Depuis, flux et pression migratoire, constat sur l'état démographique, acquisition de la nationalité, questionnement sur l'identité, réflexions sur la citoyenneté … tout y est passé, au risque de la confusion la plus grande !

Un débat public : Oui mais pour parler de quoi ?

Désormais, il y a des questions et un débat dont la forme reste à définir.

Mayotte ne sera peut-être plus vraiment le sujet mais si on accepte que c'est un point de départ, on peut aisément poser un cadre dépassionné pour un débat essentiel : la pression migratoire massive s'appliquant à un territoire qui est un carrefour de migrations exige de développer une analyse approfondie des dynamiques migratoires et des crises contemporaines. La prise en compte de plusieurs points clés peut aider à structurer ce débat pour le rendre fructueux : les mouvements migratoires historiques, les crises démographiques actuelles, les notions d'identité et d'intégration, la nécessité de développer de nouvelles approches.

L’histoire de l’humanité est celle d’un perpétuel mouvement. Nos territoires n'y échappent pas et il convient de l'accepter, de l'organiser. Les Ultramarins, peut-être plus que les autres, savent pertinemment que l'individu quitte un lieu pour un autre, y établit ses racines, le façonne et le défend, avant que ses descendants ne repartent à leur tour, portés par cette quête inlassable d’ailleurs. Le moteur de ce mouvement est double : une aspiration intérieure à la liberté et une nécessité imposée par les circonstances extérieures. Relire Condé, Césaire, Schwarz-Bart, Chamoiseau, et les autres … c'est nourrir cette évidence qu'il y a une aspiration profonde à s'approprier le monde, à le modeler et à le réinventer sans cesse au fil des générations.

Dans le fond, toute cette agitation rappelle qu'une partie de la population et de ses responsables politiques est confrontée à une réalité qu'il ne faut pas nier. Celle de la peur profondément ancrée, presque instinctive, de voir une certaine identité remise en cause par l’arrivée de populations nouvelles. Pour des sociétés qui se perçoivent comme relativement homogènes, constituées en nations ou en civilisations, ce défi soulève des tensions et des débats sur l’accueil, sur l’intégration.

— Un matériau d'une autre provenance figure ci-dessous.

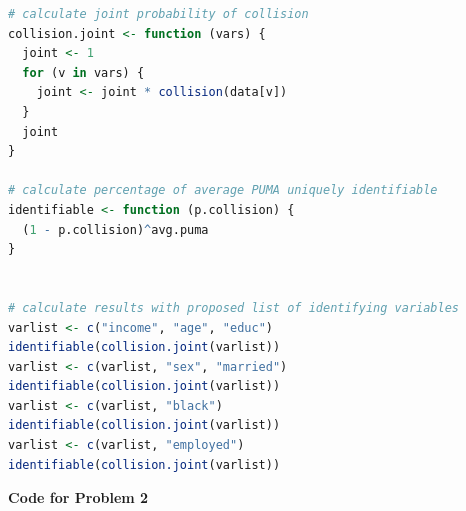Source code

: \documentclass[12pt]{article}
\begin{document}
\begin{lstlisting}[language=R]
# calculate joint probability of collision
collision.joint <- function (vars) {
  joint <- 1
  for (v in vars) {
    joint <- joint * collision(data[v])
  }
  joint
}

# calculate percentage of average PUMA uniquely identifiable
identifiable <- function (p.collision) {
  (1 - p.collision)^avg.puma
}


# calculate results with proposed list of identifying variables
varlist <- c("income", "age", "educ")
identifiable(collision.joint(varlist))
varlist <- c(varlist, "sex", "married")
identifiable(collision.joint(varlist))
varlist <- c(varlist, "black")
identifiable(collision.joint(varlist))
varlist <- c(varlist, "employed")
identifiable(collision.joint(varlist))
\end{lstlisting}

\pagebreak

\textbf{Code for Problem 2}
\end{document}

Préparer l’avenir demande de concilier les exigences économiques, la cohésion sociale et les équilibres démographiques. Il n'est donc pas choquant d'entendre le Premier ministre français affirmer que la question du droit du sol mérite un débat plus large, au-delà de Mayotte. Il faut simplement s'attacher à dépassionner, à dissiper les confusions et à définir précisément chacun des termes employés.

« Ce qui constitue une nation, ce n'est pas de parler la même langue, ou d'appartenir à un groupe ethnographique commun, c'est d'avoir fait ensemble de grandes choses dans le passé et de vouloir en faire encore dans l'avenir », Ernest Renan.